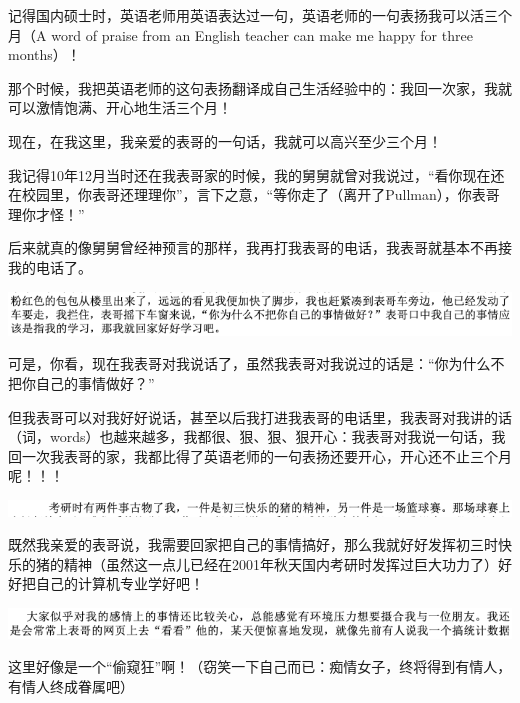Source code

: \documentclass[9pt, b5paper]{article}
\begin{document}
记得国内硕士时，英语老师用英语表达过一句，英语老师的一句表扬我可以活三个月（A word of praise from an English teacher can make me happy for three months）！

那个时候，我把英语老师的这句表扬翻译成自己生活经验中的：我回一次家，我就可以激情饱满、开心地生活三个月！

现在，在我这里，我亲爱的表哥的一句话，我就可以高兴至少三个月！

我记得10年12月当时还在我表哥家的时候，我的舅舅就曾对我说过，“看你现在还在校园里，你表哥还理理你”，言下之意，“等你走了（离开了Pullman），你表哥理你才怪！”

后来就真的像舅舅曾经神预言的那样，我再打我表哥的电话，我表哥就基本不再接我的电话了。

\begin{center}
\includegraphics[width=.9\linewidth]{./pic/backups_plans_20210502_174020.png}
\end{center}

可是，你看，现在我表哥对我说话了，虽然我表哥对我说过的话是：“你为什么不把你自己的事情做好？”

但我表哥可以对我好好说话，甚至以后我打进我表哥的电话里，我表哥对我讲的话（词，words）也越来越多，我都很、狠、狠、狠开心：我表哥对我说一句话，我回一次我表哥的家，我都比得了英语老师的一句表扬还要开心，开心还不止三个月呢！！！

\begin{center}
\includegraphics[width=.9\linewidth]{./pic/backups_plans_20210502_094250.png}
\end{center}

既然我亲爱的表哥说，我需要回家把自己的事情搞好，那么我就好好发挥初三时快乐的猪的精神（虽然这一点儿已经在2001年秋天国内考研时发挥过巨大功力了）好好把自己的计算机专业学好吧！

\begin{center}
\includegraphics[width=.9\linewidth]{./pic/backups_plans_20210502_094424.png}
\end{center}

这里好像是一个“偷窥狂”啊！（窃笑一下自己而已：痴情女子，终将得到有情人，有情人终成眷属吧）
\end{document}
::::
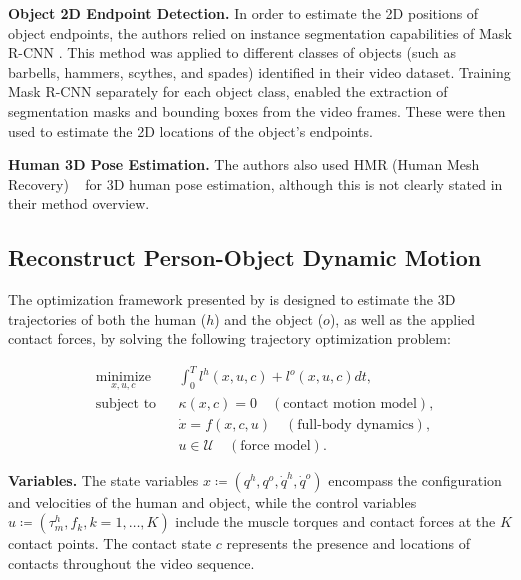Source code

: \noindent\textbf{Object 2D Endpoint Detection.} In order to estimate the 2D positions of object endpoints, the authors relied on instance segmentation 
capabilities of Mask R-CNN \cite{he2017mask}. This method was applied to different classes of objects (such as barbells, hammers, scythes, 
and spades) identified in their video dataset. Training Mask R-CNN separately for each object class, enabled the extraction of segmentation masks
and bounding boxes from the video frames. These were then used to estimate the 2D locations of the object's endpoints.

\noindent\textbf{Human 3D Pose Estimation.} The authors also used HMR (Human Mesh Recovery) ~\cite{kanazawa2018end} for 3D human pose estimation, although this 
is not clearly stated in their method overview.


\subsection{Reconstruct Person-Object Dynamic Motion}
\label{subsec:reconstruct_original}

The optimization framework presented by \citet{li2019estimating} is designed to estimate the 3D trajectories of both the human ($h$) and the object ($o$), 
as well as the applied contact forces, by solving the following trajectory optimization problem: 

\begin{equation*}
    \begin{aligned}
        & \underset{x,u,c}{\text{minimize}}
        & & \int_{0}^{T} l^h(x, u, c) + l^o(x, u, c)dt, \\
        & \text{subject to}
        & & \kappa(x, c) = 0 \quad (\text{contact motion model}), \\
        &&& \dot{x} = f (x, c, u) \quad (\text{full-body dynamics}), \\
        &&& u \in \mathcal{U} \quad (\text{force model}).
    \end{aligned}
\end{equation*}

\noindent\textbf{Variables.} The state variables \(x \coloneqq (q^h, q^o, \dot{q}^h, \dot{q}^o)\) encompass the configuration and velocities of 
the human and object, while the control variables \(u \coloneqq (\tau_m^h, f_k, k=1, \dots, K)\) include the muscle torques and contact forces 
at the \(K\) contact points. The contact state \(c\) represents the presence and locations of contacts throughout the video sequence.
::::
■ Exercise description
Only lines with the string "from" are wanted; please find each one in the listing and copy it.

■ Solution to the exercise
记得国内硕士时，英语老师用英语表达过一句，英语老师的一句表扬我可以活三个月（A word of praise from an English teacher can make me happy for three months）！
and bounding boxes from the video frames. These were then used to estimate the 2D locations of the object's endpoints.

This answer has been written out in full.